Política e Resenha

ARTIGO – A Tranquila Aceitação de Pessoa diante da Realidade Inalterável (Padre Carlos)

 

 

 

 

Hoje, ao reler o poema “Quando vier a primavera”, de Fernando Pessoa, me vi, mais uma vez, fascinado pela profunda sabedoria e pela serenidade contida nos seus versos. Pessoa, com sua sensibilidade única, nos conduz por uma viagem onde a natureza humana se curva à grandeza da realidade e ao ritmo imutável da existência. Ele nos lembra que, em nossa ânsia de controle e permanência, somos muitas vezes esquecidos da impermanência da própria vida. A morte, para Pessoa, não é o fim temido, mas apenas uma continuidade, uma aceitação do que já é e sempre será.

Ler esses versos é uma forma de compreender algo intrínseco à cultura lusitana, uma herança que ecoa em mim como o som dos ventos do além-mar, trazendo saudades dos tempos de seminário em Belo Horizonte, quando a leitura de Pessoa e outros grandes pensadores portugueses preenchia minhas tardes de reflexão. Não há como negar a ligação que sinto com essa cultura; ainda que as palmeiras e os coqueiros da minha terra encham meus olhos, a saudade portuguesa me corta a alma, seja nos versos de Camões, na prosa de Eça de Queiroz, ou no olhar afiado de José Saramago.

Em “Quando vier a primavera”, Pessoa explora a transitoriedade humana de modo profundo e quase libertador. “A realidade não precisa de mim”, ele escreve, fazendo ecoar a noção de que o mundo é uma realidade em si mesma, que nos engloba, mas jamais depende de nós para existir. Esse desapego não é vazio; é o reconhecimento de que o sentido da vida e da morte não está no ego, mas na ordem do universo. Pessoa não teme a insignificância; ele a acolhe, e esse acolhimento se transforma em uma “alegria enorme”, pois ele compreende que sua morte não altera o ciclo das estações, nem interrompe a chegada da primavera.

Essa aceitação é, talvez, o maior símbolo de liberdade. Pessoa não exige que a eternidade lhe traga significado; ele percebe que o significado é intrínseco à realidade. Ao declarar que “se soubesse que amanhã morria e a primavera era depois de amanhã, morreria contente”, o poeta afirma seu contentamento com a ordem do cosmos, como se dissesse: tudo está no lugar certo, e minha passagem por aqui não precisa ser marcada para que o mundo siga em sua própria direção.

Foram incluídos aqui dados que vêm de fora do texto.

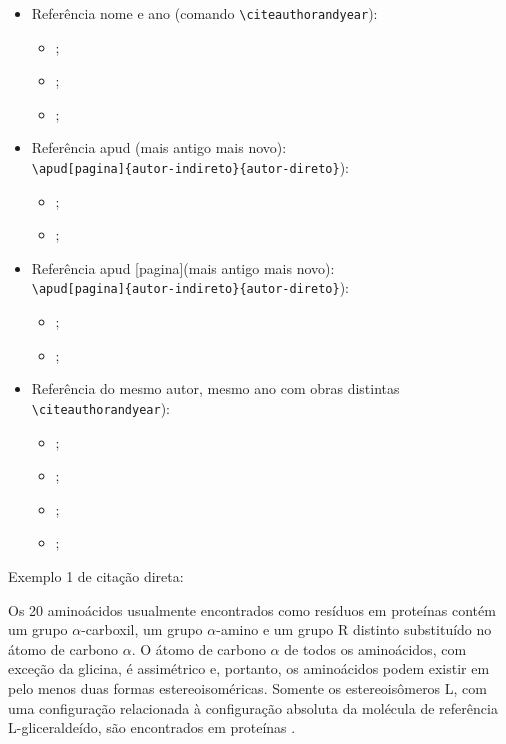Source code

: \begin{itemize}
\begin{itemize}
		\item \cite{AgapitoTenfen2014, Baum2016, Nelson2014};
	\end{itemize}
	\item Referência nome e ano (comando \verb|\citeauthorandyear|):
	\begin{itemize}
		\item {};
		\item {};
		\item {};
	\end{itemize}
	\item Referência apud ({mais antigo} {mais novo}):\\
	\verb|\apud[pagina]{autor-indireto}{autor-direto}|):
	\begin{itemize}
		\item {};
		\item {};
	\end{itemize}
	\item Referência apud [pagina]({mais antigo} {mais novo}):\\
	\verb|\apud[pagina]{autor-indireto}{autor-direto}|):
	\begin{itemize}
		\item {};
		\item {};
	\end{itemize}
	
	\item Referência do mesmo autor, mesmo ano com obras distintas 
	\verb|\citeauthorandyear|):
	\begin{itemize}
		\item {};
		\item {};
		\item \cite{Agaisse1996a};
		\item \cite{Agaisse1996b};
	\end{itemize}
	
	
\end{itemize}


Exemplo 1 de citação direta:

\begin{citacao}
	Os 20 aminoácidos usualmente encontrados como resíduos em proteínas contém um grupo $\alpha$-carboxil, um grupo $\alpha$-amino e um grupo R distinto substituído no átomo de carbono $\alpha$. O átomo de carbono $\alpha$ de todos os aminoácidos, com exceção da glicina, é assimétrico e, portanto, os aminoácidos podem existir em pelo menos duas formas estereoisoméricas. Somente os estereoisômeros L, com uma configuração relacionada à configuração absoluta da molécula de referência L-gliceraldeído, são encontrados em proteínas \cite[p. 81]{Nelson2014}.
\end{citacao}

Pessoa vai além, convidando-nos a repensar o que é essencial para um legado. Quando diz que “podem arrasar latim sobre o meu caixão”, ele não se preocupa com o ritual, porque compreende que o valor da vida está na vivência e não na pompa com que ela é encerrada. É um convite à simplicidade e à verdade. Ao colocar-se como alguém para quem as cerimônias são indiferentes, Pessoa nos desafia a olhar para além da vaidade. Ele rejeita o apego à fama póstuma, pois sabe que uma vez terminado o tempo, não há importância em qualquer honraria.

Hoje, quando buscamos relevância e reconhecimento em uma sociedade de imagens e status, o pensamento de Pessoa se torna ainda mais necessário. O poeta nos mostra que nossa grandeza talvez não esteja em deixar um rastro de eternidade, mas em aceitar nossa finitude com gratidão e humildade. Na última linha do poema, ele nos oferece um enigma: “O que for quando for, é que será o que é.” A vida, em sua essência, não precisa de interpretações ou julgamentos; basta aceitá-la como ela é. E ao fazer isso, encontramos, paradoxalmente, a paz. O mundo seguirá com ou sem nós, e esse ciclo, inabalável, é uma verdade que nos liberta.

Fernando Pessoa nos ensina, nesse poema, que a verdadeira liberdade vem da aceitação do inevitável, do fato de que o sentido já existe, independentemente da nossa aprovação ou desejo. Ele nos convida a viver sem a necessidade de criar um propósito eterno, pois tudo o que é real e verdadeiro já está diante de nós. Essa é a “alegria enorme” que ele descreve: saber que tudo está certo, porque tudo é real.